The orphanage and Holt could not verify the child’s status or notify their parents, despite the fact that Choi’s son was enough to speak and showed obvious signs of having a family. In particular, Holt falsified records to describe him as an abandoned orphan, although Choi had visited the agency looking for him while he was in his custody, before the flight to Norway, according to Jeon Min Kyeong, one of Choi’s lawyers.
The South Korean government and Holt did not respond immediately to the AP request to comment on the case of Choi.
Choi and Han are the first biological parents known to sue the South Korean government and an adoption agency on the supposedly illegal adoptions of their children.
In 2019, Adam Craser He became the first Korean adopter to sue the Korean government and an adoption agency, Holt, accusing them of eviling their adoption to the United States, where he suffered an abusive childhood, faced legal problems and was finally deported in 2016. But the Superior Court of Seoul In January, he eliminated both the Government and Holt of all responsibility, annulling a ruling from the lower court that had ordered the agency to pay damage not to inform their adoptive parents of the need to take additional measures to ensure their US citizenship.
The findings of the Truth Commission, published in March, could possibly inspire more adopted or biological parents to seek damage against the government and adoption agencies.
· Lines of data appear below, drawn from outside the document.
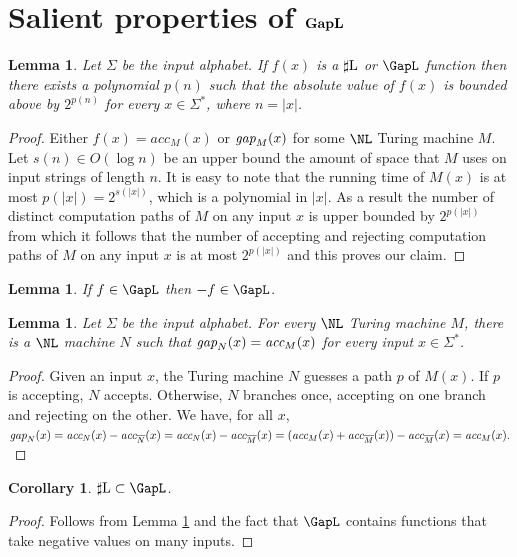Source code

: \documentclass{amsbook}
\newtheorem{lemma}[theorem]{Lemma}
\newtheorem{corollary}[theorem]{Corollary}
\theoremstyle{definition}
\theoremstyle{remark}
\numberwithin{section}{chapter}
\numberwithin{equation}{chapter}
\newcommand{\sharpL}{\mbox{$\sharp$\rm L}}
\newcommand{\boldGapL}{\mbox{\rm \bf GapL}}
\newcommand{\acc}{\mbox{\it acc}}
\newcommand{\gap}{\mbox{\it gap}}
\begin{document}
\section{Salient properties of $\boldGapL$}
\begin{lemma}\label{computationpathsupperbound}
Let $\Sigma$ be the input alphabet. If $f(x)$ is a $\sharpL$ or $\GapL$ function then there exists a polynomial $p(n)$ such that the absolute value of $f(x)$ is bounded above by $2^{p(n)}$ for every $x\in\Sigma^*$, where $n=|x|$.
\end{lemma}
\begin{proof}
Either $f(x)=acc _M(x)$ or $\gap _M(x)$ for some $\NL$ Turing machine $M$. Let $s(n)\in O(\log n)$ be an upper bound the amount of space that $M$ uses on input strings of length $n$. It is easy to note that the running time of $M(x)$ is at most $p(|x|)=2^{s(|x|)}$, which is a polynomial in $|x|$. As a result the number of distinct computation paths of $M$ on any input $x$ is upper bounded by $2^{p(|x|)}$ from which it follows that the number of  accepting and rejecting computation paths of $M$ on any input $x$ is at most $2^{p(|x|)}$ and this proves our claim.
\end{proof}

\begin{lemma}\label{gaplcomplement}
If $f\in\GapL$ then $-f\in\GapL$.
\end{lemma}

\begin{lemma}\label{chap06-gaplsharpl}
Let $\Sigma$ be the input alphabet. For every $\NL$ Turing machine $M$, there is a $\NL$ machine $N$ such that $\gap_N(x)=\acc_M(x)$ for every input $x\in\Sigma^*$.
\end{lemma}
\begin{proof}
Given an input $x$, the Turing machine $N$ guesses a path $p$ of $M(x)$. If $p$ is accepting, $N$ accepts. Otherwise, $N$ branches once, accepting on one branch and rejecting on the other. We have, for all $x$, $\gap_N(x)=\acc_N(x)-\acc_{\overline{N}}(x)=\acc_N(x)-\acc_{\overline{M}}(x)=(\acc_M(x)+\acc_{\overline{M}}(x))-\acc_{\overline{M}}(x)=\acc_M(x).$
\end{proof}
\begin{corollary}\label{corollary-gaplsharpl}
$\sharpL\subset\GapL$.
\end{corollary}
\begin{proof}
Follows from Lemma \ref{chap06-gaplsharpl} and the fact that $\GapL$ contains functions that take negative values on many inputs.
\end{proof}
\end{document}
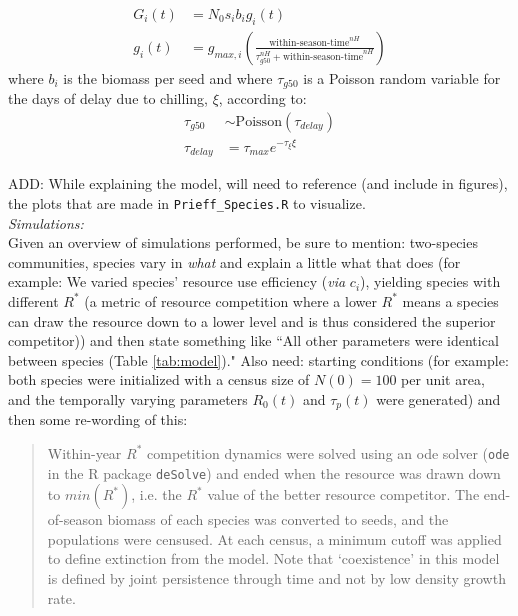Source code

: \documentclass[11pt,letter]{article}
\begin{document}
\begin{align}
G_{i}(t) & = N_{0}s_{i}b_{i}g_{i}(t)\\
g_{i}(t) & = g_{max,i}(\frac{\text{within-season-time}^{nH}}{\tau_{g50}^{nH} + \text{within-season-time}^{nH}})
\end{align}
where $b_{i}$ is the biomass per seed and where $\tau_{g50}$ is a Poisson random variable for the days of delay due to chilling, $\xi$, according to:   \\
\begin{align}
\tau_{g50} & \sim \mathrm{Poisson}(\tau_{delay})\\
\tau_{delay} & = \tau_{max}e^{-\tau_{\xi}\xi}
\end{align}


ADD: While explaining the model, will need to reference (and include in figures), the plots that are made in \verb|Prieff_Species.R| to visualize. \\

\noindent \emph{Simulations:}\\
Given an overview of simulations performed, be sure to mention: two-species communities, species vary in \emph{what} and explain a little what that does (for example: We varied species' resource use efficiency (\emph{via} $c_i$), yielding species with different $R^*$ (a metric of resource competition where a lower $R^*$ means a species can draw the resource down to a lower level and is thus considered the superior competitor)) and then state something like ``All other parameters were identical between species (Table \ref{tab:model})." Also need: starting conditions (for example: both species were initialized with a census size of $N(0) = 100$ per unit area, and the temporally varying parameters $R_0(t)$ and $\tau_{p}(t)$ were generated) and then some re-wording of this:
\begin{quote}
Within-year $R^{*}$ competition dynamics were solved using an ode solver (\verb|ode| in the R package \verb|deSolve|) and ended when the resource was drawn down to $min(R^{*})$, i.e. the $R^{*}$ value of the better resource competitor.  The end-of-season biomass of each species was converted to seeds, and the populations were censused.  At each census, a minimum cutoff was applied to define extinction from the model.  Note that `coexistence' in this model is defined by joint persistence through time and not by low density growth rate. 
\end{quote}
\end{document}
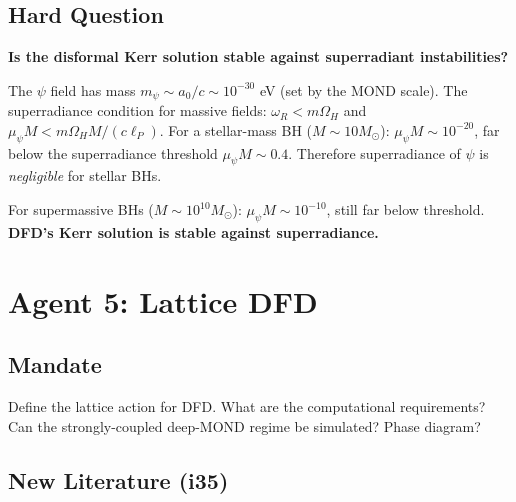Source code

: \documentclass[11pt,a4paper]{article}
\begin{document}
\subsection{Hard Question}

\textbf{Is the disformal Kerr solution stable against superradiant instabilities?}

The $\psi$ field has mass $m_\psi \sim a_0/c \sim 10^{-30}$ eV (set by the MOND scale). The superradiance condition for massive fields: $\omega_R < m\Omega_H$ and $\mu_\psi M < m\Omega_H M/(c\ell_P)$. For a stellar-mass BH ($M \sim 10 M_\odot$): $\mu_\psi M \sim 10^{-20}$, far below the superradiance threshold $\mu_\psi M \sim 0.4$. Therefore superradiance of $\psi$ is \emph{negligible} for stellar BHs.

For supermassive BHs ($M \sim 10^{10} M_\odot$): $\mu_\psi M \sim 10^{-10}$, still far below threshold. \textbf{DFD's Kerr solution is stable against superradiance.}

\newpage
\section{Agent 5: Lattice DFD}
\label{sec:agent5}

\subsection{Mandate}

Define the lattice action for DFD. What are the computational requirements? Can the strongly-coupled deep-MOND regime be simulated? Phase diagram?

\subsection{New Literature (i35)}
\end{document}

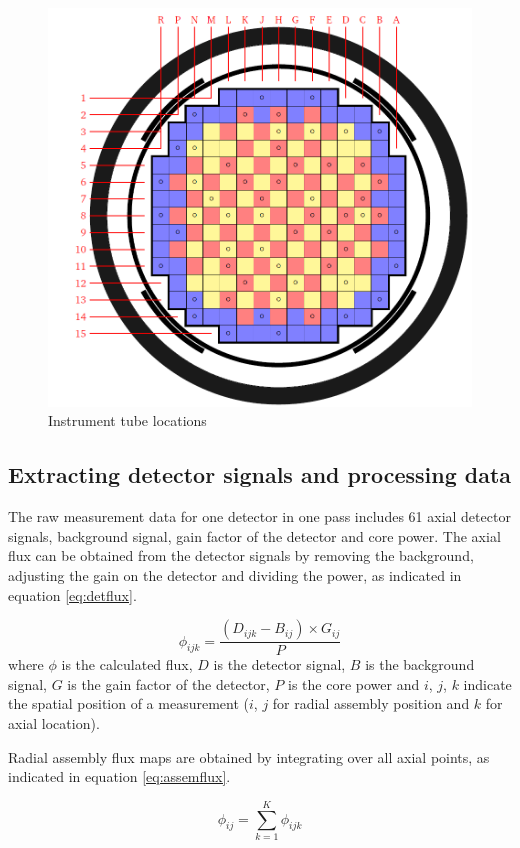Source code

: \documentclass{article}
\begin{document}
\begin{figure}[ht]
\centering
\includegraphics[keepaspectratio, width = 4.0 in]{figures/intrs_pos.png}
\caption{Instrument tube locations}
\label{fig:fig_instr_pos}
\end{figure}


\subsection{Extracting detector signals and processing data}

The raw measurement data for one detector in one pass includes 61 axial detector signals, background signal, gain factor of the detector and core power. The axial flux can be obtained from the detector signals by removing the background, adjusting the gain on the detector and dividing the power, as indicated in equation \ref{eq:detflux}.

\begin{equation}
\label{eq:detflux}
  \phi_{ijk} = \frac{(D_{ijk}-B_{ij})\times G_{ij}}{P}
\end{equation}
where $\phi$ is the calculated flux, $D$ is the detector signal, $B$ is the background signal, $G$ is the gain factor of the detector, $P$ is the core power and $i$, $j$, $k$ indicate the spatial position of a measurement ($i$, $j$ for radial assembly position and $k$ for axial location).

Radial assembly flux maps are obtained by integrating over all axial points, as indicated in equation \ref{eq:assemflux}.

\begin{equation}
\label{eq:assemflux}
  \phi_{ij} = \sum_{k=1}^{K} \phi_{ijk}
\end{equation}
\end{document}

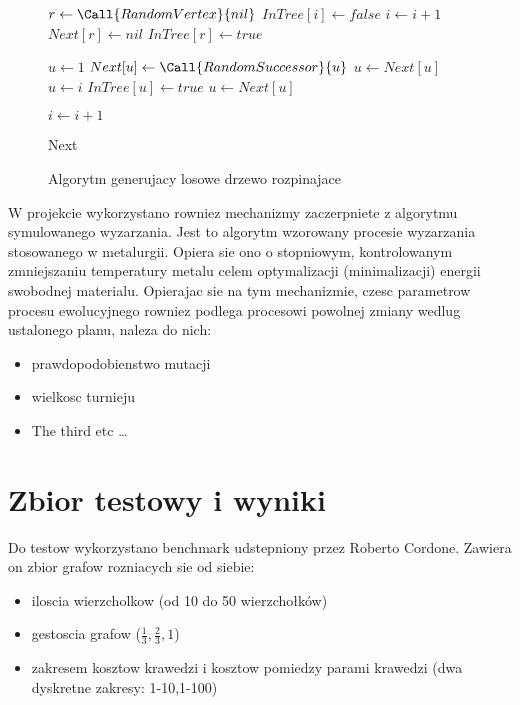 \documentclass[12pt]{article}
\begin{document}
\begin{figure}[h!]
 \centering
\begin{algorithmic}
\State $r\gets \Call{RandomVertex}{nil}$
	\State $InTree[i] \gets false $
	\State $i\gets i+1$
\EndFor
\State $Next[r] \gets nil $
\State $InTree[r] \gets true $


	\State $u \gets 1 $
    	\State $Next[u] \gets \Call{RandomSuccessor}{u}$
        \State $u \gets Next[u]$
    \EndWhile
    \State $u\gets i$
    	\State $InTree[u] \gets true$
        \State $u \gets Next[u]$
    \EndWhile
    
	\State $i\gets i+1$
\EndFor


\Return Next

\EndFunction

\end{algorithmic}
\caption{Algorytm generujacy losowe drzewo rozpinajace}
\end{figure}





W projekcie wykorzystano rowniez mechanizmy zaczerpniete z algorytmu symulowanego wyzarzania. Jest to algorytm wzorowany procesie wyzarzania stosowanego w metalurgii. Opiera sie ono o stopniowym, kontrolowanym zmniejszaniu temperatury metalu celem optymalizacji (minimalizacji) energii swobodnej materialu. Opierajac sie na tym mechanizmie, czesc parametrow procesu ewolucyjnego rowniez podlega procesowi powolnej zmiany wedlug ustalonego planu, naleza do nich:

\begin{itemize}
  \item prawdopodobienstwo mutacji
  \item wielkosc turnieju
  \item The third etc \ldots
\end{itemize}




 \section{Zbior testowy i wyniki}


 Do testow wykorzystano benchmark udstepniony przez Roberto Cordone. Zawiera on zbior grafow rozniacych sie od siebie:
 
 \begin{itemize}
  \item iloscia wierzcholkow (od 10 do 50 wierzchołków)
  \item gestoscia grafow ($\frac{1}{3}, \frac{2}{3}, 1$)
  \item zakresem kosztow krawedzi i kosztow pomiedzy parami krawedzi (dwa dyskretne zakresy: 1-10,1-100) 
\end{itemize}
\end{document}
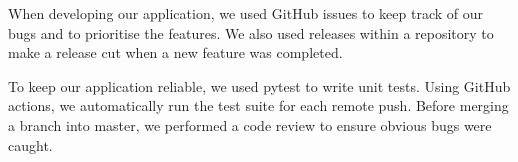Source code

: When developing our application, we used GitHub issues to keep track of our bugs and to prioritise the features. We also used releases within a repository to make a release cut when a new feature was completed.

To keep our application reliable, we used pytest to write unit tests. Using GitHub actions, we automatically run the test suite for each remote push. Before merging a branch into master, we performed a code review to ensure obvious bugs were caught.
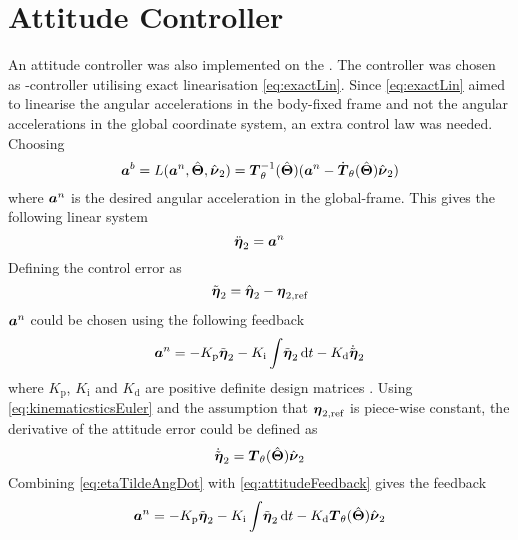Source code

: \section{Attitude Controller}  
An attitude controller was also implemented on the \abbrROV. The controller was chosen as \abbrPID-controller utilising exact linearisation \eqref{eq:exactLin}.
Since \eqref{eq:exactLin} aimed to linearise the angular accelerations in the body-fixed frame and not the angular accelerations in the global coordinate system, an extra control law was needed.
Choosing 
\begin{equation}\label{eq:anLaw}
\accVector^b =L(\accVector^n,\hat{\eulerAngles},\hat{\nuVector}_2)=\boldsymbol{T}^{-1}_\theta(\hat{\eulerAngles})(\accVector^n - \dot{\boldsymbol{T}}_\theta(\hat{\eulerAngles})\hat{\nuVector}_2)\\
\end{equation} where $\accVector^n$ is the desired angular acceleration in the global-frame. This gives the following linear system \begin{equation}
\ddot{\boldsymbol{\eta}}_2=\accVector^n 
\end{equation}
Defining the control error as
\begin{equation}
\etaTildeAng = \hat{\etaVector}_2 - \etaVectorAng[,{\text{ref}}] 
\end{equation}
$\accVector^n$ could be chosen using the following feedback 
\begin{equation}\label{eq:attitudeFeedback}
\accVector^n=-K_{\text{p}} \etaTildeAng - K_{\text{i}}\int \! \etaTildeAng \, \mathrm{d}t - K_{\text{d}} \etaTildeAngdot
\end{equation}
where $K_{\text{p}}$, $K_{\text{i}}$ and $K_{\text{d}}$ are positive definite design matrices \citep[p. 453]{fossen2011}. 
Using \eqref{eq:kinematicsticsEuler} and the assumption that $\etaVectorAng[,{\text{ref}}]$ is piece-wise constant, the derivative of the attitude error could be defined as 
\begin{equation}\label{eq:etaTildeAngDot}
\etaTildeAngdot = \boldsymbol{T}_\theta(\hat{\boldsymbol{\Theta}})\hat{\nuVector}_{2}
\end{equation}
Combining \eqref{eq:etaTildeAngDot} with \eqref{eq:attitudeFeedback} gives the feedback
\begin{equation}
\accVector^n=-K_{\text{p}} \etaTildeAng - K_{\text{i}}\int \! \etaTildeAng \, \mathrm{d}t - K_{\text{d}} \boldsymbol{T}_\theta(\hat{\boldsymbol{\Theta}})\hat{\nuVector}_{2}
\end{equation}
However, Some adopted criticized the reported with cautious writtenarguing that he should have recognized the complicity of the government with more force and offered more concrete recommendations for repairs for victims of illegal adoption.
During the March press conference, the president of the commission, Park Sun Young, responded to a plea of Yooree Kimwho was sent to a couple in France at 11 by Holt without the consent of their biological parents, promising to strengthen the recommendations. However, the Commission did not follow up before the final version of the report was delivered to those adopted last week.
The investigation deadline for the Commission expired on Monday, after confirming human rights violations in only 56 of the 367 complaints filed by those adopted since 2022. suspended his adoption research In April, after internal disputes between progressive and conservative commissioners on which the cases justified recognition as problematic.
The destination of the remaining 311 cases, deferred or reviewed incompletely, now depends on whether legislators will establish a new truth commission through the legislation during the next Seoul government, which assumes the position after the presidential elections on June 3.
The Government, which has never recognized the direct responsibility of past adoption problems, has so far ignored the recommendation of the commission to issue an official apology to the adopted.